╭─ GIVEN RECORDS

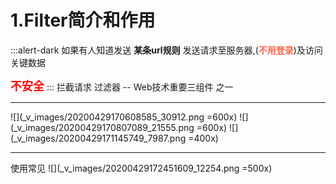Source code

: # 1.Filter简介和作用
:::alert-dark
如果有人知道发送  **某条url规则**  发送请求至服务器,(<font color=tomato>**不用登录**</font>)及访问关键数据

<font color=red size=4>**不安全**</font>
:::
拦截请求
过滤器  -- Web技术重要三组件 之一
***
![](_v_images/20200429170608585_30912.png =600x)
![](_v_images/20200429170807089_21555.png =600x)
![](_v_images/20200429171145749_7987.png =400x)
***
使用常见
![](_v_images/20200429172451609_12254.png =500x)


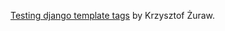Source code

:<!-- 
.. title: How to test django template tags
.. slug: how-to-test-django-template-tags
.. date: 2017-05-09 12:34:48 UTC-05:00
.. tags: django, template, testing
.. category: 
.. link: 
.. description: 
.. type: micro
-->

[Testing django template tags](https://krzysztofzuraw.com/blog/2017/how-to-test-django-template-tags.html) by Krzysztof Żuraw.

╰─
╭─ GIVEN RECORDS

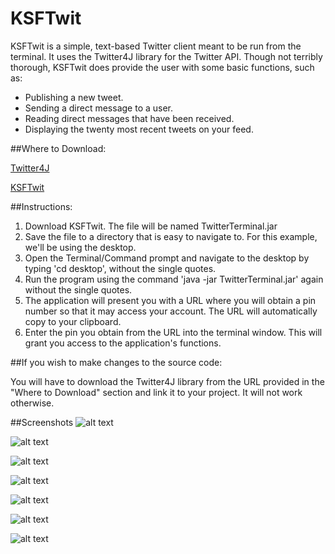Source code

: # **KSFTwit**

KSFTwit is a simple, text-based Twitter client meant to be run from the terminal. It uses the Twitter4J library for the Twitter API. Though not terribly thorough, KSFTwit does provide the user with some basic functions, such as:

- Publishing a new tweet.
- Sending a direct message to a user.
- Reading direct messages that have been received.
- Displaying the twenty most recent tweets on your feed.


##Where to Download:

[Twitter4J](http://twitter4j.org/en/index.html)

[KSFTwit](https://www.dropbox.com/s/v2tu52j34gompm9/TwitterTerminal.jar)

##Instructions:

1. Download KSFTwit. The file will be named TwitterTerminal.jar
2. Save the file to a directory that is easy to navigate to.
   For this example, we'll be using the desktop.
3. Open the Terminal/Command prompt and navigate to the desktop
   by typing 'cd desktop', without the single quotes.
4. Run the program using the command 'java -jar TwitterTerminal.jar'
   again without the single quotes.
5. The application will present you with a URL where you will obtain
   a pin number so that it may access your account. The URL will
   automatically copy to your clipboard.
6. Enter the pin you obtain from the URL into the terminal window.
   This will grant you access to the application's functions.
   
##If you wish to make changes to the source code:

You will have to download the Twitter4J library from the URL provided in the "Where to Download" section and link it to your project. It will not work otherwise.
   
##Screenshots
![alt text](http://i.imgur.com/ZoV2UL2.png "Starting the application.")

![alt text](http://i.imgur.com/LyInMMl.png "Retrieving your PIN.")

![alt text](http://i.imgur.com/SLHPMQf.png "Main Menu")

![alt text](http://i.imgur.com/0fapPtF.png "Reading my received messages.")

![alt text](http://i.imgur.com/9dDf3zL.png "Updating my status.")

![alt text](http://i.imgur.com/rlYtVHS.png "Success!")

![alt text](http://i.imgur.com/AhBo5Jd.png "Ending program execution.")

╰─
╭─ GIVEN RECORDS

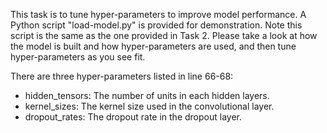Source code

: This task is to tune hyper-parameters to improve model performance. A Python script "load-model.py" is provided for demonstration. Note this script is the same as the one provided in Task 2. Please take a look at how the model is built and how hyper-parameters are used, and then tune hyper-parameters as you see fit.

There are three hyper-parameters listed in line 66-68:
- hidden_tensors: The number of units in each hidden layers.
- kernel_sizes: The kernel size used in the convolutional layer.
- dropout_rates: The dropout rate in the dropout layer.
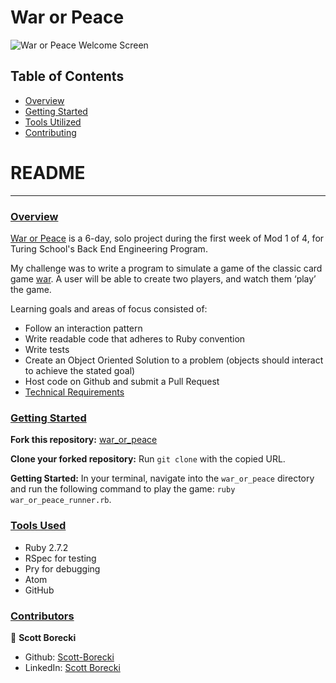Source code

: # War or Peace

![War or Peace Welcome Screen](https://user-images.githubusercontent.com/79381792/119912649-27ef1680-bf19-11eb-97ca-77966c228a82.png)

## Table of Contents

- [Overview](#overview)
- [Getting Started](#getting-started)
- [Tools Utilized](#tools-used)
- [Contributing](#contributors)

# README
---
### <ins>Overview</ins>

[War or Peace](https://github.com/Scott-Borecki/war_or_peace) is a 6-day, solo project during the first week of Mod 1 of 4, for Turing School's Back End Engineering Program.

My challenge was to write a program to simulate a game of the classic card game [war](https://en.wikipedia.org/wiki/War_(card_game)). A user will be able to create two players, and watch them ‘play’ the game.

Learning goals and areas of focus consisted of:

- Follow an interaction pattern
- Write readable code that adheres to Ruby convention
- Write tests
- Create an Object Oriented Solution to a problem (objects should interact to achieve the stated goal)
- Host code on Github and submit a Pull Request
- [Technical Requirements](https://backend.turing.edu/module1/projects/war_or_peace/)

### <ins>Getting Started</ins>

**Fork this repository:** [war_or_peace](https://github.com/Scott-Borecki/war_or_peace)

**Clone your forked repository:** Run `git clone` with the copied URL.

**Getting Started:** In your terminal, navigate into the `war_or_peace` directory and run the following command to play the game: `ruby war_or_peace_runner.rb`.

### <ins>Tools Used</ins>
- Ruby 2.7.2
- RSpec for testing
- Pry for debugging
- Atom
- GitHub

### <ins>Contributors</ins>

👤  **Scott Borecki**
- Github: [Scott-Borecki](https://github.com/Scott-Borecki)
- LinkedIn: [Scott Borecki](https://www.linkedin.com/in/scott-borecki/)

╰─

EXERCISE REQUIREMENTS – Answer with one number: how many lines in the listing hold "hyper".

WRITTEN REPLY – 2